Похрустывает под ногами щебенка… Из-за кладбищенской ограды, где у ворот застыла «тридцатьчетверка», доносится глухой и отдаленный, как шум прибоя, шум города. А здесь тишина. Она не нарушается ничем: ряд за рядом и квадрат за квадратом… Отговорили. Отпели. Откричали. Теперь безмолвны. И комок подкатывает к горлу — не передохнуть: ведь и я мог бы, вот так мог бы, как эти младшие лейтенанты, лейтенанты, старшие лейтенанты всех родов войск. Странно: не скажу, чтобы мне было жалко себя того, девятнадцатилетнего. Но лишь с какой-то острой, болезненной ясностью осенило: тяжко лежать им здесь, далеко от Родины, и так безвестно, и так одиноко. Тяжко!.

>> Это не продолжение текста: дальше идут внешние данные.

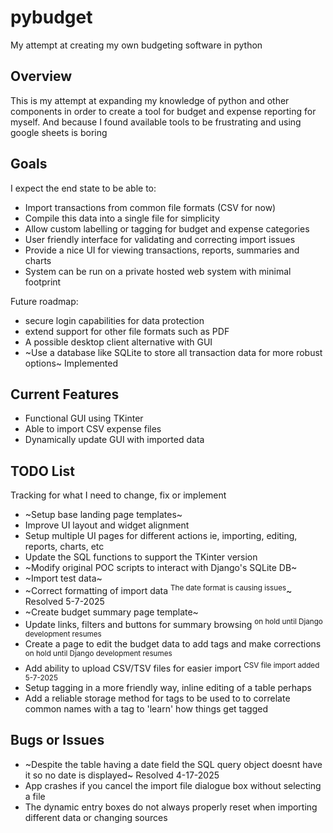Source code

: # pybudget

My attempt at creating my own budgeting software in python

## Overview

This is my attempt at expanding my knowledge of python and other components in order to create a tool for budget and expense reporting for myself.  And because I found available tools to be frustrating and using google sheets is boring

## Goals

I expect the end state to be able to:

- Import transactions from common file formats (CSV for now)
- Compile this data into a single file for simplicity
- Allow custom labelling or tagging for budget and expense categories
- User friendly interface for validating and correcting import issues
- Provide a nice UI for viewing transactions, reports, summaries and charts
- System can be run on a private hosted web system with minimal footprint

Future roadmap:

- secure login capabilities for data protection
- extend support for other file formats such as PDF
- A possible desktop client alternative with GUI
- ~Use a database like SQLite to store all transaction data for more robust options~ Implemented

## Current Features

- Functional GUI using TKinter
- Able to import CSV expense files
- Dynamically update GUI with imported data

## TODO List

Tracking for what I need to change, fix or implement

- ~Setup base landing page templates~
- Improve UI layout and widget alignment
- Setup multiple UI pages for different actions ie, importing, editing, reports, charts, etc
- Update the SQL functions to support the TKinter version
- ~Modify original POC scripts to interact with Django's SQLite DB~
- ~Import test data~
- ~Correct formatting of import data <sup>The date format is causing issues</sup>~ Resolved 5-7-2025
- ~Create budget summary page template~
- Update links, filters and buttons for summary browsing <sup> on hold until Django development resumes</sup>
- Create a page to edit the budget data to add tags and make corrections <sup> on hold until Django development resumes</sup>
- Add ability to upload CSV/TSV files for easier import <sup>CSV file import added 5-7-2025</sup>
- Setup tagging in a more friendly way, inline editing of a table perhaps
- Add a reliable storage method for tags to be used to to correlate common names with a tag to 'learn' how things get tagged

## Bugs or Issues

- ~Despite the table having a date field the SQL query object doesnt have it so no date is displayed~ Resolved 4-17-2025
- App crashes if you cancel the import file dialogue box without selecting a file
- The dynamic entry boxes do not always properly reset when importing different data or changing sources
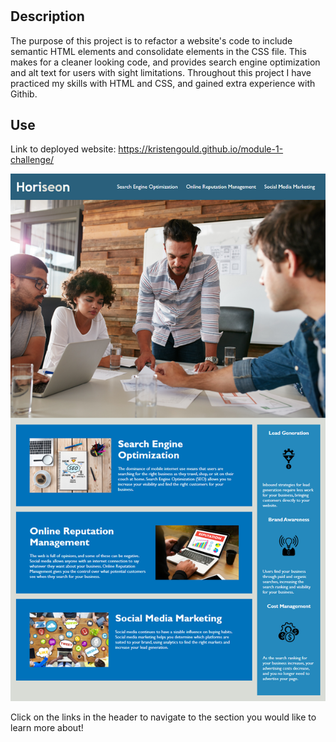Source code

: # <Module-1-challenge>

## Description

The purpose of this project is to refactor a website's code to include semantic HTML elements and consolidate elements in the CSS file. This makes for a cleaner looking code, and provides search engine optimization and alt text for users with sight limitations. Throughout this project I have practiced my skills with HTML and CSS, and gained extra experience with Githib.



## Use

Link to deployed website: https://kristengould.github.io/module-1-challenge/

![image of completed website](assets/images/01-website.jpeg)

Click on the links in the header to navigate to the section you would like to learn more about!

Пани Янина в накинутом на голову монашеском капюшоне плаща, казалось, сразу ссутулилась и постарела: ведь и у нее — свои безымянные, свои павшие под Ленином, Мехувом, Краковом, Варшавой. Ряд за рядом и квадрат за квадратом.

* * *

Возле ворот, поближе к «тридцатьчетверке», на сером гранитном обелиске лежала одинокая роза — черная роза Ополья.

* * *

Все глубже и глубже забирал наш «фиат» в Бардские горы. И все круче змеилась дорога по склонам гор, которые в эти последние дни октября были по-настоящему красивы. И живописны. Сквозь золотистое руно леса с подпалинами темных хвойных пород выступали базальтовые столбы, высвечивали каменные террасы, далеко виднелись скалистые вершины. Вот на таком живописном склоне, в зарослях горного бука и граба, проплыл мимо нас Отмуховский замок, известный, как сказала пани Янина, крытой каменной лестницей, по которой в замок вводили рыцарских лошадей. Значит, совсем рядом горюд Клодако, а за ним Орлицкие горы и на границе с Чехословакией — знаменитые Моравские ворота.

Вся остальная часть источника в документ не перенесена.